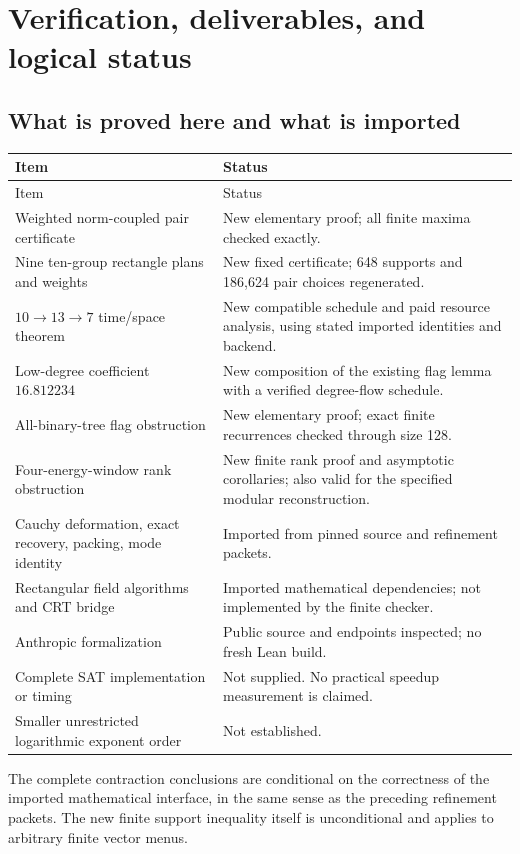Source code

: \section{Verification, deliverables, and logical status}
\label{sec:verification}

\subsection{What is proved here and what is imported}

\begin{longtable}{p{5.0cm}p{8.7cm}}
\toprule Item & Status\\\midrule\endfirsthead
\toprule Item & Status\\\midrule\endhead
\bottomrule\endfoot
Weighted norm-coupled pair certificate & New elementary proof; all finite maxima checked exactly.\\
Nine ten-group rectangle plans and weights & New fixed certificate; 648 supports and 186,624 pair choices regenerated.\\
$10\to13\to7$ time/space theorem & New compatible schedule and paid resource analysis, using stated imported identities and backend.\\
Low-degree coefficient $16.812234$ & New composition of the existing flag lemma with a verified degree-flow schedule.\\
All-binary-tree flag obstruction & New elementary proof; exact finite recurrences checked through size 128.\\
Four-energy-window rank obstruction & New finite rank proof and asymptotic corollaries; also valid for the specified modular reconstruction.\\
Cauchy deformation, exact recovery, packing, mode identity & Imported from pinned source and refinement packets.\\
Rectangular field algorithms and CRT bridge & Imported mathematical dependencies; not implemented by the finite checker.\\
Anthropic formalization & Public source and endpoints inspected; no fresh Lean build.\\
Complete SAT implementation or timing & Not supplied. No practical speedup measurement is claimed.\\
Smaller unrestricted logarithmic exponent order & Not established.\\
\end{longtable}

The complete contraction conclusions are conditional on the correctness of
the imported mathematical interface, in the same sense as the preceding
refinement packets. The new finite support inequality itself is unconditional
and applies to arbitrary finite vector menus.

^^^^

> _What you will do_: Start with the line above that contains "Rectangular field algorithms" and stop after the line that contains "Smaller unrestricted logarithmic". Output those lines exactly, and only those.

> _Reply_:
Rectangular field algorithms and CRT bridge & Imported mathematical dependencies; not implemented by the finite checker.\\
Anthropic formalization & Public source and endpoints inspected; no fresh Lean build.\\
Complete SAT implementation or timing & Not supplied. No practical speedup measurement is claimed.\\
Smaller unrestricted logarithmic exponent order & Not established.\\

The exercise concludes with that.